**TASK STATEMENT**
Only one stretch of the data below is needed. Output the lines from the one with "4. 選択内容は即座に適用され、自動的に保存されます" up to and including the one with "- **PRフィードバック**: ビルドステータスとTestFlightリンクが自動的にPRに投稿されます", exactly as they stand.

━━━━━ RAW DATA

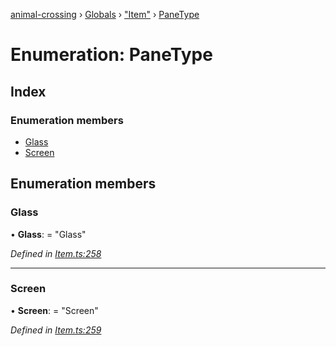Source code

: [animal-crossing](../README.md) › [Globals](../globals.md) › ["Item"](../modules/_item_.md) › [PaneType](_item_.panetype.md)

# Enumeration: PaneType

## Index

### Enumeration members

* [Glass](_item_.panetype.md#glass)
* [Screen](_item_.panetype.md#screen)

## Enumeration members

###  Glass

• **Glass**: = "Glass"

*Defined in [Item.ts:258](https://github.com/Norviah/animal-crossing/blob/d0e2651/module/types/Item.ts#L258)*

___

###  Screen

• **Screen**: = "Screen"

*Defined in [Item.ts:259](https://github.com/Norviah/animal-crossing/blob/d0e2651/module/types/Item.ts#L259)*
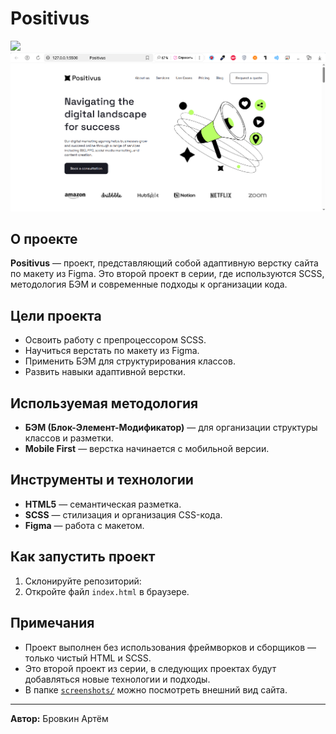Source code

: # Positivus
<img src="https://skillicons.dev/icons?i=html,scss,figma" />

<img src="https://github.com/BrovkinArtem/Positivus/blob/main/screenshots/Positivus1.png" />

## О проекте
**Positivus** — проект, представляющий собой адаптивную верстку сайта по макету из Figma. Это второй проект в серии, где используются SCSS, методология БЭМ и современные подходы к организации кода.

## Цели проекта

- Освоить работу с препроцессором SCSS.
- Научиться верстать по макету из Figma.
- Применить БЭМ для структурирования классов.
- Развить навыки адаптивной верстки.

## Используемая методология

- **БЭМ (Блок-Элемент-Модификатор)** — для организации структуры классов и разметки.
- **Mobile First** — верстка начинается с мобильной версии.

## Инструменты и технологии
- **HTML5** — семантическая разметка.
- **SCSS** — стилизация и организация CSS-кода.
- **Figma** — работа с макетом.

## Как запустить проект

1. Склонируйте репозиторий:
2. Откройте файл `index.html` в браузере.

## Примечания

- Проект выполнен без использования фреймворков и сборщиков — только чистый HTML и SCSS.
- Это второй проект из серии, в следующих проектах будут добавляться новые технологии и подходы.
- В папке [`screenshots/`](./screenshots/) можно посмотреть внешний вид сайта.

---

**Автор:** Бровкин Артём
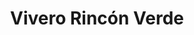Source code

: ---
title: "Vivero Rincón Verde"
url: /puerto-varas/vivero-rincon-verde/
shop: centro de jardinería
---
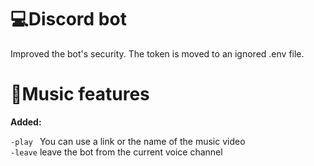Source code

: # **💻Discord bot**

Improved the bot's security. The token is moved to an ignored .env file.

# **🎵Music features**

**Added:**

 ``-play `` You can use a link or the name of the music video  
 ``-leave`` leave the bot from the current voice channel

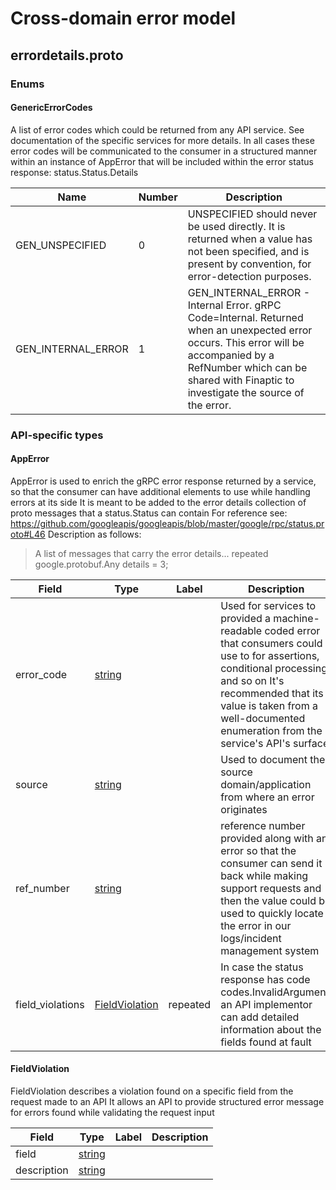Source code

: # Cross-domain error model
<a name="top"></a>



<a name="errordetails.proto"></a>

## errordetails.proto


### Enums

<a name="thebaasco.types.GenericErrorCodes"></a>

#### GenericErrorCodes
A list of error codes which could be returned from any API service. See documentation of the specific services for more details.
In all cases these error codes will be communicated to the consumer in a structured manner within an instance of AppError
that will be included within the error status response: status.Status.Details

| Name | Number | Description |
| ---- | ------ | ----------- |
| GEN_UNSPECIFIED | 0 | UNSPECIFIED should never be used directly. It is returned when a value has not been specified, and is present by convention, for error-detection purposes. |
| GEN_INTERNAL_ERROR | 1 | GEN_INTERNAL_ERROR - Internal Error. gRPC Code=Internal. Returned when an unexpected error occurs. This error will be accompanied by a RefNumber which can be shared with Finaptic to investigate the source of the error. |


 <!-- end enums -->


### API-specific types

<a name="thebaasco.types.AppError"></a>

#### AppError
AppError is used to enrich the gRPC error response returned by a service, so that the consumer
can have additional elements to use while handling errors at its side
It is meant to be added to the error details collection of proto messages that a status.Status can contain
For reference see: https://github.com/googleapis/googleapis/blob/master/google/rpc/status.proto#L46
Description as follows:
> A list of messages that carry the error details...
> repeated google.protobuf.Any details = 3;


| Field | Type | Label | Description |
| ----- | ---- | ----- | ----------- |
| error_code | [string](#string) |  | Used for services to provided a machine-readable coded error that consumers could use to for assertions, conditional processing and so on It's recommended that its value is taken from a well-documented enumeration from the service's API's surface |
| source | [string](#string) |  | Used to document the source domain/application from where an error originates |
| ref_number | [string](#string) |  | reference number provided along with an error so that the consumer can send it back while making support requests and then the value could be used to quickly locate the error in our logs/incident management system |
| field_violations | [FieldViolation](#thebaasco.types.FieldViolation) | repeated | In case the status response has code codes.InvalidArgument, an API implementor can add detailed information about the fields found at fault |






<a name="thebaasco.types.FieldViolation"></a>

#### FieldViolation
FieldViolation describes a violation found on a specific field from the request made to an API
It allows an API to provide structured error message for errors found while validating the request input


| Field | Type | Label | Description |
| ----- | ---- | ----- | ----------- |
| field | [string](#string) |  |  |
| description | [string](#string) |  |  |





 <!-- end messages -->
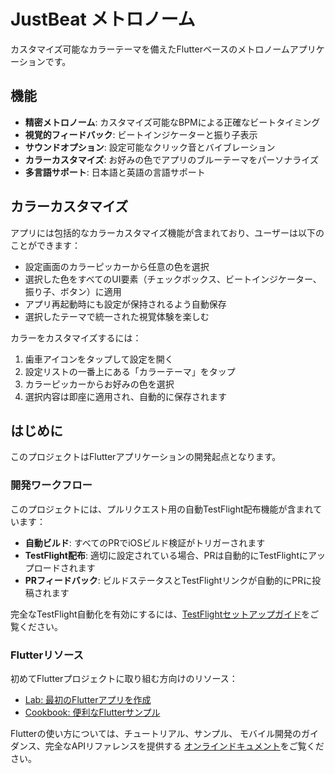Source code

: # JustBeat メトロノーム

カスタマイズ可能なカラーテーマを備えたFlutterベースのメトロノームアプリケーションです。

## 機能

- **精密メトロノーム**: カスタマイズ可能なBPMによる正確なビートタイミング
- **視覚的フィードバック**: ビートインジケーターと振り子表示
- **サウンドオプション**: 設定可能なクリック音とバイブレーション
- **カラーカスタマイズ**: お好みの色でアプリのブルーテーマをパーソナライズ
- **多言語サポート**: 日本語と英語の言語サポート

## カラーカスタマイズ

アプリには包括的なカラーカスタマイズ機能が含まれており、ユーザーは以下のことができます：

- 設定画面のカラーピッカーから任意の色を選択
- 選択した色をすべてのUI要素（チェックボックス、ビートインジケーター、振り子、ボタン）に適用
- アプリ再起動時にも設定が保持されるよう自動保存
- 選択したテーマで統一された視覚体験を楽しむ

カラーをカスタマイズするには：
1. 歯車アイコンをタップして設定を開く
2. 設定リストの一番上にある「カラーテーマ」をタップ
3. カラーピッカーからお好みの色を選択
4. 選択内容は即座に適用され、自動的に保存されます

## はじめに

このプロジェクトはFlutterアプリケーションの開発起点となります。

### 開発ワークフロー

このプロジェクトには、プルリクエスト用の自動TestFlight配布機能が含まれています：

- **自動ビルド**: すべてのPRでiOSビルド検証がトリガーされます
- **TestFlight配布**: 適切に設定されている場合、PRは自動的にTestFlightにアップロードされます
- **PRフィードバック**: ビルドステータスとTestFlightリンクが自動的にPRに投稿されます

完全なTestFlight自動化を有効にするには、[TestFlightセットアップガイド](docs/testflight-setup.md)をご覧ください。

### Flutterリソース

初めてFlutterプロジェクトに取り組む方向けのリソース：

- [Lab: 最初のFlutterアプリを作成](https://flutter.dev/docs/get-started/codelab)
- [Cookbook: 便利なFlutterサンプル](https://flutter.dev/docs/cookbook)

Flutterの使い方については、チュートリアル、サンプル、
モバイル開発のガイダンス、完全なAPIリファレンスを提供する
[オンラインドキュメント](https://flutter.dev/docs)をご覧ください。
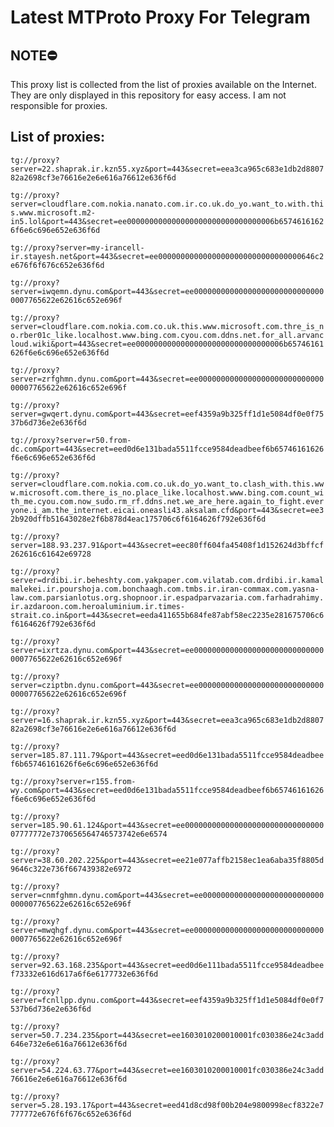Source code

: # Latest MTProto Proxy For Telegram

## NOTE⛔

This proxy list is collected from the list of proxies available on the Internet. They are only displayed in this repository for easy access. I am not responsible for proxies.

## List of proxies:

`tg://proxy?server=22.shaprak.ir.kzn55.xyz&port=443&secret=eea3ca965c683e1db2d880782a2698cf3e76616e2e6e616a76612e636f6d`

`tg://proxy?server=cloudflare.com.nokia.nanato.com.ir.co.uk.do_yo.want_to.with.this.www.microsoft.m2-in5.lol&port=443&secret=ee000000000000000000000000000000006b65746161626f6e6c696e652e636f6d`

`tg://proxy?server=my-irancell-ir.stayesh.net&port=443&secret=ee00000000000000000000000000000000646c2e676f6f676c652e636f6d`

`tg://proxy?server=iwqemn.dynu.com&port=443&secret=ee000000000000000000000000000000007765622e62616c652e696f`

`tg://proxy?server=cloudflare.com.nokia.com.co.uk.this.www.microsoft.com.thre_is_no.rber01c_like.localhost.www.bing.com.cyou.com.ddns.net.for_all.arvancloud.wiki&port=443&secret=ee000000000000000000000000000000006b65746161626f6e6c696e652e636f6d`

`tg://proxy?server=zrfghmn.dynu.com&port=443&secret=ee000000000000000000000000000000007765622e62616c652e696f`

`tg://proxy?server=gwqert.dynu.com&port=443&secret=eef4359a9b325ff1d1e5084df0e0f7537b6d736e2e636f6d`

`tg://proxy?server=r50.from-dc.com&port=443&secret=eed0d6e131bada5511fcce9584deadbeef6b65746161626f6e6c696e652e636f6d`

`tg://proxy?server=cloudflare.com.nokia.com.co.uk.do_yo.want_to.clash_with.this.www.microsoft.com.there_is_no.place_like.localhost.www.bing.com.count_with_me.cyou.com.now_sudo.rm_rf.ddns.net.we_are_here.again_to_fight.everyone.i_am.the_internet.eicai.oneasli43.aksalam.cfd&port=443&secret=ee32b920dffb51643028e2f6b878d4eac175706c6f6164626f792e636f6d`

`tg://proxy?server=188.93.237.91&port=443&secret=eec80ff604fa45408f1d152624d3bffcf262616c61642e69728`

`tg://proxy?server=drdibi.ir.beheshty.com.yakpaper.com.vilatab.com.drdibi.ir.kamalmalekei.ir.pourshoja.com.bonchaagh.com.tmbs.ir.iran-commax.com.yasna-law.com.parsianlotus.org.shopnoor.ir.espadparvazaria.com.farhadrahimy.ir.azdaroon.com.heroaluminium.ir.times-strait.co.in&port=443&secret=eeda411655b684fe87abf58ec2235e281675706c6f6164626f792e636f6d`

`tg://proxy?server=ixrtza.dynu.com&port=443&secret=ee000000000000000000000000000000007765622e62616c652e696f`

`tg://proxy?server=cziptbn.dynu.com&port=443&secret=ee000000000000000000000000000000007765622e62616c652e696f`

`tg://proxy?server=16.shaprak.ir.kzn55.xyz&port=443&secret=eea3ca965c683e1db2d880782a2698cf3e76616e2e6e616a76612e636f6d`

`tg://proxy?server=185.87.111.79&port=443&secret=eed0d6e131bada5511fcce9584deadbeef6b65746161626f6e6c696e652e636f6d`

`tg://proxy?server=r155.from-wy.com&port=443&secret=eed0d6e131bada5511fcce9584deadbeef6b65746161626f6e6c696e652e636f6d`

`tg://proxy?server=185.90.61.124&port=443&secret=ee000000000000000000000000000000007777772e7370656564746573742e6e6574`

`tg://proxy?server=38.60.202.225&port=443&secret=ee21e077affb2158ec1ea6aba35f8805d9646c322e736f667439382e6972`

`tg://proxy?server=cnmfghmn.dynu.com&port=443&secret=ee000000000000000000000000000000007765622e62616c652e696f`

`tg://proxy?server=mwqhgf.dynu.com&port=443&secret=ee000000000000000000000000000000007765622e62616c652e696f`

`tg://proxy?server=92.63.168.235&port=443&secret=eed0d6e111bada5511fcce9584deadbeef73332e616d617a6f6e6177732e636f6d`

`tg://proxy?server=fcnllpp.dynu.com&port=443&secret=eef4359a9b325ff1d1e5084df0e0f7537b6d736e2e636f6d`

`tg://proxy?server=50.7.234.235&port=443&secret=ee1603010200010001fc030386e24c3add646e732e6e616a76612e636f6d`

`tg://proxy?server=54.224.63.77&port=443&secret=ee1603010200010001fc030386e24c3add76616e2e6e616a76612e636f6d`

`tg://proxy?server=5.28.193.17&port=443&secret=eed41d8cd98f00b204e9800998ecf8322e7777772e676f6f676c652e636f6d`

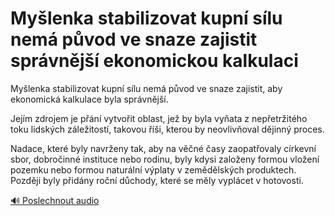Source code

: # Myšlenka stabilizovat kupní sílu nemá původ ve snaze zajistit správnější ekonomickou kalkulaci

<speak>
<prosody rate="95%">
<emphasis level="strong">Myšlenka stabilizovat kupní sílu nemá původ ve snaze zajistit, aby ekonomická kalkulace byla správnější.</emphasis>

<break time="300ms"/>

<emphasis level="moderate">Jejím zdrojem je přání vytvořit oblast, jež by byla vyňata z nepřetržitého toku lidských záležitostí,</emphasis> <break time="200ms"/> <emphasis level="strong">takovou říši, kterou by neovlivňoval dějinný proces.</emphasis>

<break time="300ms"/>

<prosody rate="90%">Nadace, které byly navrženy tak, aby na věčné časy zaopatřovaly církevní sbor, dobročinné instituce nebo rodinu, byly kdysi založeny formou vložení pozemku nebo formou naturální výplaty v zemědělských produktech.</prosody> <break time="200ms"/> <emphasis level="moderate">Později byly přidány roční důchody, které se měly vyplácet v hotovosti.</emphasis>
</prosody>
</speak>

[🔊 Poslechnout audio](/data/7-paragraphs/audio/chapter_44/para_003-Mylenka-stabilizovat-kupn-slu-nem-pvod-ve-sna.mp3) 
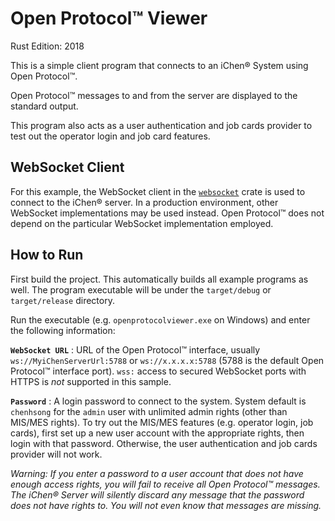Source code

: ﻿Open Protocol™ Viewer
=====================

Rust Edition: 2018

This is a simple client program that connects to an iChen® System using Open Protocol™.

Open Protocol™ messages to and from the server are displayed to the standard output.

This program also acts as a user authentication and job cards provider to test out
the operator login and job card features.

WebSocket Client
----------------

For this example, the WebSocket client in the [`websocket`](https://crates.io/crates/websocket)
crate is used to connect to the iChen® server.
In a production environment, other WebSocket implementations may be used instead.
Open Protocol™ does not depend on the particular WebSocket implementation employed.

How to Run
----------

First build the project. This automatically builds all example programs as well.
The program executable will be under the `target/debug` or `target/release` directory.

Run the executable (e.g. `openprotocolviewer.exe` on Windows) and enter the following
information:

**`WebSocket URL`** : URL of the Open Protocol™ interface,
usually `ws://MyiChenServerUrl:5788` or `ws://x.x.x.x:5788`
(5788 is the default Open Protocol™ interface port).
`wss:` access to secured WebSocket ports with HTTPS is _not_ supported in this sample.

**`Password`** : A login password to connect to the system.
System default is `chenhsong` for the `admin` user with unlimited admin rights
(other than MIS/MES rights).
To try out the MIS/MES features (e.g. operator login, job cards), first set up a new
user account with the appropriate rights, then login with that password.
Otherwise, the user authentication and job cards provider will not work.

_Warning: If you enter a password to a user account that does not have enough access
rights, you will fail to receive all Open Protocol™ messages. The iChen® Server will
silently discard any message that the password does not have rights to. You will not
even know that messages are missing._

━━━━━━━━━━

**FINISHED EXERCISE**
4. 選択内容は即座に適用され、自動的に保存されます

## はじめに

このプロジェクトはFlutterアプリケーションの開発起点となります。

### 開発ワークフロー

このプロジェクトには、プルリクエスト用の自動TestFlight配布機能が含まれています：

- **自動ビルド**: すべてのPRでiOSビルド検証がトリガーされます
- **TestFlight配布**: 適切に設定されている場合、PRは自動的にTestFlightにアップロードされます
- **PRフィードバック**: ビルドステータスとTestFlightリンクが自動的にPRに投稿されます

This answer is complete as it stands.